Conducted in conjunction with MSN, MTV and Yahoo!, Young Asians is a study conducted across eight markets aiming to reveal the hearts and minds of Asia’s youth. Speaking more on the survey, Garton said, “A consumption crazy, aspirational, driven generation, they are money-focussed yet moral, school is important and success everything. Their favourite food is fast, favourite drink is soft and preferred birthday gift a mobile phone.”
The study found that while young Asians start off wanting to be doctors, by the time they hit 15 the desire for money develops and the career of choice becomes a business owner.
Their preferred sports to play are badminton and basketball/ netball; while basketball and soccer are the sports of choice for watching or reading.

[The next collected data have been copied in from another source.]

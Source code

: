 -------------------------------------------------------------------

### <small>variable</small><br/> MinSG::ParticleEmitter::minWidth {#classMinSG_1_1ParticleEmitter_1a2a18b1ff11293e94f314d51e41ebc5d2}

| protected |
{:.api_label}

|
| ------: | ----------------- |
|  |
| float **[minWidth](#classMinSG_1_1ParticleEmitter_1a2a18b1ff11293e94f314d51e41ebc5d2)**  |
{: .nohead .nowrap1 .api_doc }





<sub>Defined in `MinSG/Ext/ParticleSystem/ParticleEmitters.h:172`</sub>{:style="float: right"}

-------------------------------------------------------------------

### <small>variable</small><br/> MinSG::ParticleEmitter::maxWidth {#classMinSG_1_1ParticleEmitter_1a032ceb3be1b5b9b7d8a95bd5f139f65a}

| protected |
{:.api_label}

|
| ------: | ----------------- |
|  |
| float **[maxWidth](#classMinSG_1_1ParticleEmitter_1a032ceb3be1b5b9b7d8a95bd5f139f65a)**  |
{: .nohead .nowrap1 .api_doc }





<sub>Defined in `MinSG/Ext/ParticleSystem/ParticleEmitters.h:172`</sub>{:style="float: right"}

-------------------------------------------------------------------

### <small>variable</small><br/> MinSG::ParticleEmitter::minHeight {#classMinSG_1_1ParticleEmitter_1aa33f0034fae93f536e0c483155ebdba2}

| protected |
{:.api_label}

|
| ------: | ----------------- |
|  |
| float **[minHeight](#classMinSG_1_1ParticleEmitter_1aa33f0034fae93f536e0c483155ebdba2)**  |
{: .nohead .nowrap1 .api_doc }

Garton said that pester power is alive and strong with eight in ten young Asians influencing family shopping for soft drinks and snacks, three quarters influencing the family visit for fast food and six in ten influencing the TV channel watched when sharing the viewing.
“However, it’s not all sport and shopping. Today’s young Asians worry about the future ahead and what being an adult may hold for them. A secure job is the number one concern about growing up for 19 per cent of them, while 16 per cent worry about being financially stable and 9 per cent worry about adult responsibilities.
A cliché that has graced the lips of many a politician and beauty queen still holds true for the group, 18 per cent of whom voted world peace as the number one change they would make to the world. A further 16 per cent are aspiring activists, wanting to change social problems like drugs and corruption.
“But don’t be fooled by this altruistic bunch, for 15 per cent of young Asians named ‘themselves’ as the one thing they would change about the world, wanting to be more popular, better looking, or simply famous,” Garton said.
The Internet and digital technology is fundamental to Young Asian lives, fuelling their desire to stay connected and central to their interaction with peers. 62 per cent have their own mobile phone, 45 per cent have their own desktop computer and half of 12 to 24 years olds name the Internet as the most helpful medium for product and service information over TV (32 per cent) and newspapers (10 per cent).
While listening to their MP3 players (owned by 23 per cent of respondents) young Asians search the web for information, emailing, downloading entertainment and interacting with their friends, and games, online. And this trend will grow, with one third of young Asians indicating that they expect to be spending more time on the Internet next year compared to this year.
President, MTV Networks, Asia Pacific, Frank Brown, was pleased to note that the results identified MTV as the channel attracting the highest young Asian viewership. Besides audience numbers, he said this study “reconfirmed MTV’s leadership and influence among Asian youth and young adults.”
“This Young Asians study helps keep MTV on the on the cutting edge of youth multimedia, with up-to-date insights on the most influential young Asians who lead their peers and are continually at the forefront of technology adoption,” he said.
Regional Trade Marketing Manager, MSN Asia, Sally IP, said the Young Asians survey provided a unique insight into the extent to which digital technology had affected the lives of the world’s first generation of people to grow up with the Internet as an integral part of everyday life.
“A rare glimpse into the life and times of today’s digital generation, Young Asians shows just how extensively digital technology and the Internet have affected their habits and become central to keeping in touch with their friends and the world,” she said.
Head of Sales Yahoo! Hong Kong, Ivy Wong, said, “The results of Young Asians show that teenagers rely heavily on the Internet for product and information sourcing. This reinforces the Internet as essential media for marketers who wish to reach out to the affluent group of potential.”
“To talk to today’s youth you need to communicate interactively and using online surveys enabled us to do just that. Internet portals provide a comprehensive tool for reaching the connected young Asian audience, ensuring our message was heard and responded to,” she said.
The study included a segment of young Asians with the highest household incomes across the region that could be linked with the respected Synovate PAX study of affluent Asian adults.